The social opener of the conference is the National Emergency Medicine Political Action Committee (NEMPAC) VIP reception. All “VIP” level contributors to NEMPAC are invited to the event, which was again held at the Top of the Hay rooftop room in the Hay-Adams hotel. Supporting NEMPAC is the easiest way to support ACEP’s advocacy efforts. If you aren’t already a NEMPAC contributor, access the NEMPAC website at www.emergencyphysicianspac.org or through the ACEP website at www.acep.org under the Advocacy tab. In addition to the official Hill visits with members of Congress (MOC), NEMPAC coordinated “Dine Around” dinners, each with MOC. Small groups of EM physicians, 10 to 12 per dinner, attend these fundraising gatherings. These dinners provide quality time with MOC in order to take the “deeper dive” on the issues and challenges that face us every day.
Official Kickoff
The meeting officially kicked off with a welcome from ACEP President Jay A. Kaplan, MD, who got the group all fired up by demonstrating new advocacy technology that is now available to all state chapters.
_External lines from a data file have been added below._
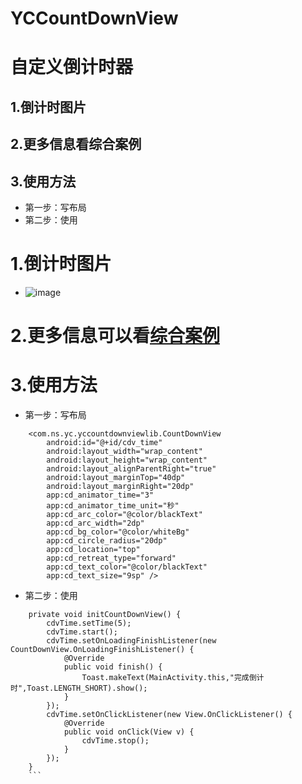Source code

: # YCCountDownView
# 自定义倒计时器
## 1.倒计时图片
## 2.更多信息看综合案例
## 3.使用方法
- 第一步：写布局
- 第二步：使用

# 1.倒计时图片
- ![image](https://github.com/yangchong211/LifeHelper/blob/master/image/Screenshot_2017-09-30-17-47-12.png)

# 2.更多信息可以看[综合案例](https://gold.xitu.io)

# 3.使用方法
- 第一步：写布局
```
    <com.ns.yc.yccountdownviewlib.CountDownView
        android:id="@+id/cdv_time"
        android:layout_width="wrap_content"
        android:layout_height="wrap_content"
        android:layout_alignParentRight="true"
        android:layout_marginTop="40dp"
        android:layout_marginRight="20dp"
        app:cd_animator_time="3"
        app:cd_animator_time_unit="秒"
        app:cd_arc_color="@color/blackText"
        app:cd_arc_width="2dp"
        app:cd_bg_color="@color/whiteBg"
        app:cd_circle_radius="20dp"
        app:cd_location="top"
        app:cd_retreat_type="forward"
        app:cd_text_color="@color/blackText"
        app:cd_text_size="9sp" />
```
- 第二步：使用
```
    private void initCountDownView() {
        cdvTime.setTime(5);
        cdvTime.start();
        cdvTime.setOnLoadingFinishListener(new CountDownView.OnLoadingFinishListener() {
            @Override
            public void finish() {
                Toast.makeText(MainActivity.this,"完成倒计时",Toast.LENGTH_SHORT).show();
            }
        });
        cdvTime.setOnClickListener(new View.OnClickListener() {
            @Override
            public void onClick(View v) {
                cdvTime.stop();
            }
        });
    }
    ```
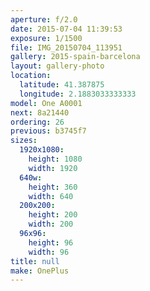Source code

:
 ```yaml
---
aperture: f/2.0
date: 2015-07-04 11:39:53
exposure: 1/1500
file: IMG_20150704_113951
gallery: 2015-spain-barcelona
layout: gallery-photo
location:
  latitude: 41.387875
  longitude: 2.1883033333333
model: One A0001
next: 8a21440
ordering: 26
previous: b3745f7
sizes:
  1920x1080:
    height: 1080
    width: 1920
  640w:
    height: 360
    width: 640
  200x200:
    height: 200
    width: 200
  96x96:
    height: 96
    width: 96
title: null
make: OnePlus
---
```

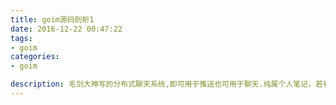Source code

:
 ```yaml
---
title: goim源码剖析1
date: 2016-12-22 00:47:22
tags: 
- goim 
categories: 
- goim 

description: 毛剑大神写的分布式聊天系统,即可用于推送也可用于聊天.纯属个人笔记，若有错误，欢迎修正.
---
```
Every attendee was able to email, Facebook, and tweet their MOC to let them know that EM physicians were in D.C. It was a powerful demonstration of how technology can make advocacy easier and more effective. The rest of the day was just as engaging with talks on disruptive innovation, alternative payment models, and ACEP’s quality initiatives under MACRA and Merit Based Incentive Payment System (MIPS). Although adjustments to Medicare physician payments under MIPS won’t start until 2019, the data collection begins January 2017.